Wednesday, January 28, 2009
I got three rejections today and spent the better part of the day swimming in the frosty pool of my own shortcomings. I don't find this to be a particularly bad thing to do. In my twenties, it ranked right up there as a suicidal tendency, but I need to look at myself that way now and again. Take the cover off the mirror. Pull out the windex. Embrace my freakishness. My monsterhood.
It's easy in my isolation to see myself as normal. To think there is even such a thing. I go about my day. I function just fine. No one stares at me except the dogs and what they are saying is clearly transparent. So I give them each a biscuit. Good dog.

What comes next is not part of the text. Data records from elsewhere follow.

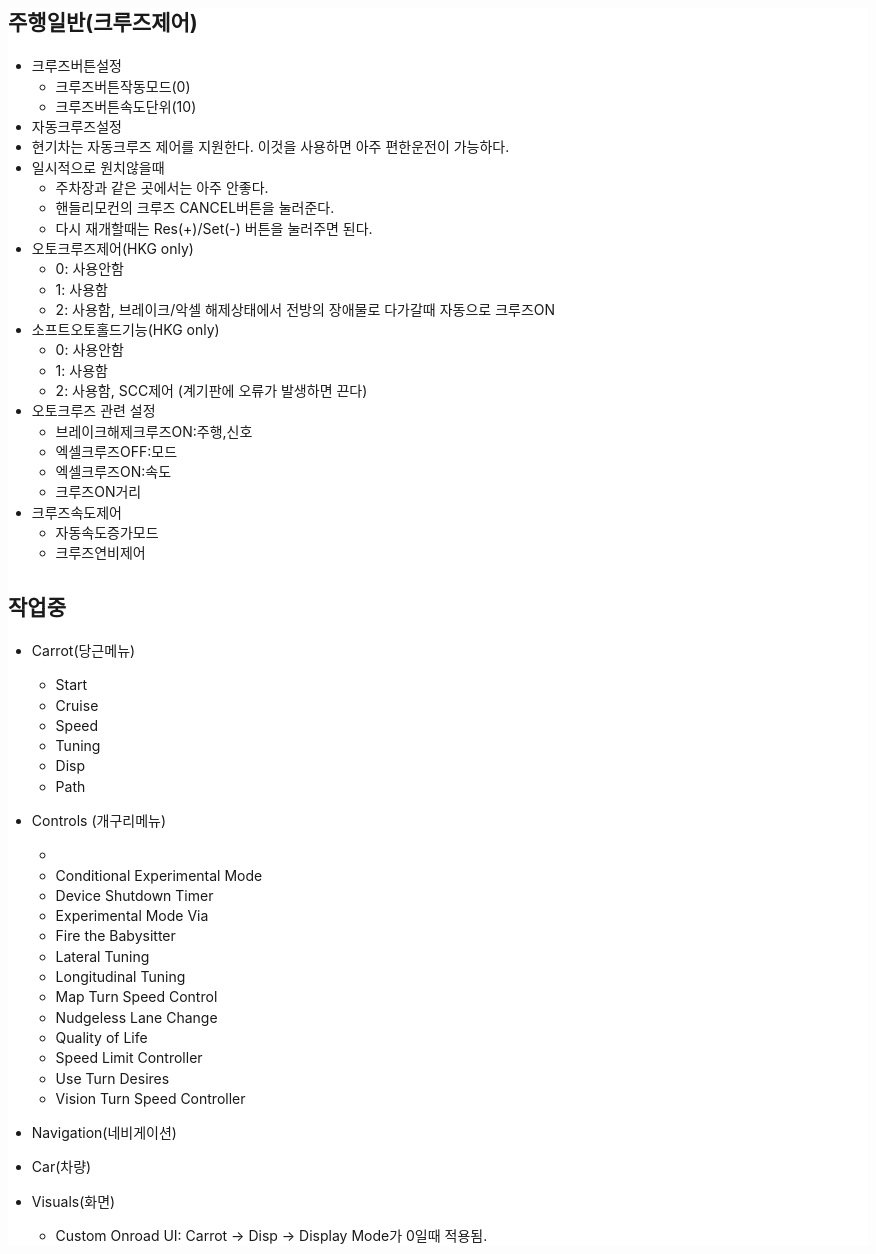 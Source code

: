 
주행일반(크루즈제어)
------
* 크루즈버튼설정
  * 크루즈버튼작동모드(0)
  * 크루즈버튼속도단위(10) 
* 자동크루즈설정
 * 현기차는 자동크루즈 제어를 지원한다. 이것을 사용하면 아주 편한운전이 가능하다.
 * 일시적으로 원치않을때
   * 주차장과 같은 곳에서는 아주 안좋다.
   * 핸들리모컨의 크루즈 CANCEL버튼을 눌러준다.
   * 다시 재개할때는 Res(+)/Set(-) 버튼을 눌러주면 된다.
  * 오토크루즈제어(HKG only)
    * 0: 사용안함
    * 1: 사용함
    * 2: 사용함, 브레이크/악셀 해제상태에서 전방의 장애물로 다가갈때 자동으로 크루즈ON
  * 소프트오토홀드기능(HKG only)
    * 0: 사용안함
    * 1: 사용함
    * 2: 사용함, SCC제어 (계기판에 오류가 발생하면 끈다)
  * 오토크루즈 관련 설정
    * 브레이크해제크루즈ON:주행,신호
    * 엑셀크루즈OFF:모드
    * 엑셀크루즈ON:속도
    * 크루즈ON거리
* 크루즈속도제어
  * 자동속도증가모드
  * 크루즈연비제어






작업중
------
      
* Carrot(당근메뉴)
  * Start    
  * Cruise
  * Speed
  * Tuning
  * Disp
  * Path
* Controls (개구리메뉴)
     
    * 
  * Conditional Experimental Mode
  * Device Shutdown Timer
  * Experimental Mode Via
  * Fire the Babysitter
  * Lateral Tuning
  * Longitudinal Tuning
  * Map Turn Speed Control
  * Nudgeless Lane Change
  * Quality of Life
  * Speed Limit Controller
  * Use Turn Desires
  * Vision Turn Speed Controller
* Navigation(네비게이션)
* Car(차량)
* Visuals(화면)
  * Custom Onroad UI: Carrot -> Disp -> Display Mode가 0일때 적용됨.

But I am different. I am apart. Up here on my mountain, I look out into the mist. Look out into the rain that drizzles like it did on Glastonbury Tor that day long ago. I'd climbed to the top of the Tor and stood on the remnants of the thirteenth century belltower--the only remaining structure from an earthquake in 1275 that shuddered beneath that limestone dragon's back. Curious thing--in that belltower, the wind cut through the center at 45 mph, trying to rip it from the nipple of that hill. I was sick then. Sick as I am now. Different as I am now.
I didn't let the wind knock me down.
It's hard to look at my shortcomings. But I sort of need to now and then. So the wind doesn't knock me down.